Tuesday, March 15, 2011

A Serbian Film **


Director: Srdjan Spasojevic
Cast: Srđan Todorović, Sergej Trifunović, Jelena Gavrilović
Slobodan Beštić, Katarina Žutić

A Serbian Film can be applauded for its ambition but questioned for its execution. Director Spasojevic decided that the best way to embody his opinions on the state of his country, was to deliver them in the same way he perceives them: through unnecessary violence and almost hedonistic pessimism.
Todorović stars as Miloš, a semi retired porn star who was once considered "an artist of fuck", but gave up the industry to be with his family.
When the film begins, his young son (Luka Mijatović) pops in one of papa's classics in the VCR and watches in awe as his father screws the hell out of a big breasted woman. Conflicted by what he's just seen, he asks his mother (Gavrilović) what it all means, to which she replies "they're cartoons for grownups".
Not coincidentally, this very expression encompasses what the rest of the film feels like. Miloš receives an offer from an eccentric producer named Vukmir (Trifunović) to star in one last film. Something that will redefine pornography and place it as art.
Seduced by the paycheck, Miloš accepts and unknowingly becomes part of a snuff film where masked men have sex with corpses, children and beaten women.
Soon enough we get it, yes, the Serbian government is "fucking" its people in all sorts of atrociously inhuman ways but the filmmaker's attempt to symbolize this comes off looking as nothing more than silly exploitation.
For every horrifying scene and "shocking" twist, we are robbed of an actual statement being made. The director fails in linking these images of violence with a larger feeling and to make matters worse, none of the violence in the movie is truly outrageous.
Some might find them disgusting by default (especially scenes of pedophilia) but much more effective work has been done in the genre without recurring to the obviousness of a bloodied phallus to revolt audiences.
In fact this is the reason why the movie fails to deliver any sort of message; why should people be outraged when the filmmakers show such little care for their craft?
Perhaps Spasojevic's intentions got lost within the excitement he found by staging these scenes of torture. In fact, some of these moments are so meticulously done, that you wonder why didn't he set out to make a straightforward horror movie.
His seeming heartlessness would've done wonders to refresh the stale faux horror of something like Saw, but come short of fulfilling the director's obvious need to say something "important"about his country.
Despite all of the mentions of war orphans, Hague councils and stabs at violent military intervention, the film still comes off looking as rather childish and self indulgent.
It's never as shocking as it wants to be and it even lacks the self awareness to be subversive comedy.

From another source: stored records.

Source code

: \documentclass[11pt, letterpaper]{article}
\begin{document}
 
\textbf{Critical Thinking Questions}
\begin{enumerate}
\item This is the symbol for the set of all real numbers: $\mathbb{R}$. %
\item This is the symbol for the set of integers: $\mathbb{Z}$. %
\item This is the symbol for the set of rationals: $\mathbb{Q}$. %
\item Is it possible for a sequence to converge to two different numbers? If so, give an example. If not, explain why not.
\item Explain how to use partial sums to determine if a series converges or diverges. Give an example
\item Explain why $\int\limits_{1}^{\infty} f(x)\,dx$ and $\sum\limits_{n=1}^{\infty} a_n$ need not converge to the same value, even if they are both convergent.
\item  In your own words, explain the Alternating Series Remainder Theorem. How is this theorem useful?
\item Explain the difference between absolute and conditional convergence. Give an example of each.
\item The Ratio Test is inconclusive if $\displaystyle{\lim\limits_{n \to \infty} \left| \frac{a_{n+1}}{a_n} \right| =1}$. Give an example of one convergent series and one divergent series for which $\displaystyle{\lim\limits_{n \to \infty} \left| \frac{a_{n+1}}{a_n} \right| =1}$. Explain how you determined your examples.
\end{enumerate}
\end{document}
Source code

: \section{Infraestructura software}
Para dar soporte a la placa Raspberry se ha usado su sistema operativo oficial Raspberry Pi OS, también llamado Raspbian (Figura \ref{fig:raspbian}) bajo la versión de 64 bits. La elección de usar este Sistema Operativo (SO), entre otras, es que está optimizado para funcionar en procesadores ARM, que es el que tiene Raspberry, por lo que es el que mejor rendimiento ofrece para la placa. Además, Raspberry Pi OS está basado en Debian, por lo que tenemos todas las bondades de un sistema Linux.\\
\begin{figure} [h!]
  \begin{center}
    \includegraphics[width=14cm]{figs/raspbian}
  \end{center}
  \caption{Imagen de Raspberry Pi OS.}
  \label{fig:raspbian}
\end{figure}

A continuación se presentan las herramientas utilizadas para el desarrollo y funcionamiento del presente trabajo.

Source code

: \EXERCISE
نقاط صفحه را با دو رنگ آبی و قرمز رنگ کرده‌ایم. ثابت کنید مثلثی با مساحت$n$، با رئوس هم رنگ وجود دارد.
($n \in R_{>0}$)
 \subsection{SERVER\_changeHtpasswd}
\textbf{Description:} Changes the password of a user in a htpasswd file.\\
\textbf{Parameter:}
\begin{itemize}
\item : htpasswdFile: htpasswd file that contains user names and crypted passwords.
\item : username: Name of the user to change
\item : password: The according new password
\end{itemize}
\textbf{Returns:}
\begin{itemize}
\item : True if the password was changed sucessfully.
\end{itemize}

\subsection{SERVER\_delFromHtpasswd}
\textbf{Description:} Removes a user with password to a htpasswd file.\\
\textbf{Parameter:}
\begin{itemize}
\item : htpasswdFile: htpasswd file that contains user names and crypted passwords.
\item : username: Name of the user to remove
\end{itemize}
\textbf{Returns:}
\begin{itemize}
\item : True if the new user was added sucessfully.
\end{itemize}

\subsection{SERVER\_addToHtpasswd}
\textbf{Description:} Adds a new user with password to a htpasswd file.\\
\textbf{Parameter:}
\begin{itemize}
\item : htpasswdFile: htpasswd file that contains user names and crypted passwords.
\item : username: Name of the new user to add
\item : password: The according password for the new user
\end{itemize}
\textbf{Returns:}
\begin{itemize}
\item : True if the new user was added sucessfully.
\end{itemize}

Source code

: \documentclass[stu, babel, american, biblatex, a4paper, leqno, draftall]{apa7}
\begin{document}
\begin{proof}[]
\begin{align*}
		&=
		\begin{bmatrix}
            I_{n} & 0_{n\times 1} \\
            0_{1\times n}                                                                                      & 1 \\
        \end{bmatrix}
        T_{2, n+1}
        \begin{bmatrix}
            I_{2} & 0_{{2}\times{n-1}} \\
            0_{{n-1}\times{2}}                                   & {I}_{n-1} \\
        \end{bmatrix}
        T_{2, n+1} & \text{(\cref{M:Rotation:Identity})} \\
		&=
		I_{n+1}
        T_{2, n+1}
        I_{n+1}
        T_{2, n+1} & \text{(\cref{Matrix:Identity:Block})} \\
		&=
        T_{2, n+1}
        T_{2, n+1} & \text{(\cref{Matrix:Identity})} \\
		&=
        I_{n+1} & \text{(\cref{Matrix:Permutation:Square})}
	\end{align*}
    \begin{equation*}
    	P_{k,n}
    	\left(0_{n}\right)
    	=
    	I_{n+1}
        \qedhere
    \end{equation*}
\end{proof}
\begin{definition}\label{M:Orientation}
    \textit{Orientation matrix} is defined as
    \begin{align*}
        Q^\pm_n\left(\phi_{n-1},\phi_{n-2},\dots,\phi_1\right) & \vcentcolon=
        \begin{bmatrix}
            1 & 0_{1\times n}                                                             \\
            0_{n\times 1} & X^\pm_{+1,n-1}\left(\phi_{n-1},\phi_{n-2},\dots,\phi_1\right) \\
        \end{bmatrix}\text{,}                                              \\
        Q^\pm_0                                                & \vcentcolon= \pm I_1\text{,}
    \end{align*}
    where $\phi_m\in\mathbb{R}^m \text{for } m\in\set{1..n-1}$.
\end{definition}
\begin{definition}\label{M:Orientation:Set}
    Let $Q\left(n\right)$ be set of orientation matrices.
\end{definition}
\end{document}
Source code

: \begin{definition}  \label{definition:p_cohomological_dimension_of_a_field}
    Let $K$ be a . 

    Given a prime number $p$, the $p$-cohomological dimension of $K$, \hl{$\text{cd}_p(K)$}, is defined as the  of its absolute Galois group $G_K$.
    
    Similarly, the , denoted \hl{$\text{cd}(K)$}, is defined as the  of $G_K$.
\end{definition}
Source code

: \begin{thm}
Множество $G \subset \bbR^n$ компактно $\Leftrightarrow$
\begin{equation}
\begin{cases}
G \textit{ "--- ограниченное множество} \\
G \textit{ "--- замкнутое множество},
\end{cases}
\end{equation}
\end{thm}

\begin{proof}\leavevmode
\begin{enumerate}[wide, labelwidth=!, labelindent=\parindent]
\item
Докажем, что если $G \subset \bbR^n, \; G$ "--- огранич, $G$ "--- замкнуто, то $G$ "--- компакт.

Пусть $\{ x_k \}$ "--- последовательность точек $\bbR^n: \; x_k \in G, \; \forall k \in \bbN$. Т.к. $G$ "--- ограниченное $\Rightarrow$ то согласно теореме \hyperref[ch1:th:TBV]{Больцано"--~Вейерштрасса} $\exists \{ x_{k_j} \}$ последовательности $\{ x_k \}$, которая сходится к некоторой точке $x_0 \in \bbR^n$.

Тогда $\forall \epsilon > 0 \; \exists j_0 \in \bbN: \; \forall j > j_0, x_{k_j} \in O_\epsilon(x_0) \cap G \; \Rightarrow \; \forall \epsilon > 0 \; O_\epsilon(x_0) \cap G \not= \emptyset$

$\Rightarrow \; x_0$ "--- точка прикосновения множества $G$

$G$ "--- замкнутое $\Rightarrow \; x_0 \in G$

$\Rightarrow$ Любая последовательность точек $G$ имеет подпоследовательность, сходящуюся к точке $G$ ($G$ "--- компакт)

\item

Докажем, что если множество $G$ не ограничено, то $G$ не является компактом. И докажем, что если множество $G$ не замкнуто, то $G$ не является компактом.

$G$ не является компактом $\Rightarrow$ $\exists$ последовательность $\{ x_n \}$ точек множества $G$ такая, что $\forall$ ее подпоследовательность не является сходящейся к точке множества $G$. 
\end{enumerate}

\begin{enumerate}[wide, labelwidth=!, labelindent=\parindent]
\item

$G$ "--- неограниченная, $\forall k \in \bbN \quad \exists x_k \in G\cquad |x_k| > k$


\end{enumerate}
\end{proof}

The hilarity of lines like "I want both of your heads to be clear and hard", uttered by the fantastic Trifunović, get lost in an amalgam of quick cuts, silly technical flourishes and a cliché ridden structure that tries to be Memento by way of Hostel.
Yet still the director's intentions, beginning with the very fact that he named his movie "A Serbian Film" to suggest it's socially and politically conscious portraiture, manage to linger in your mind and set off discussions that will last until the next gore-fest arrives.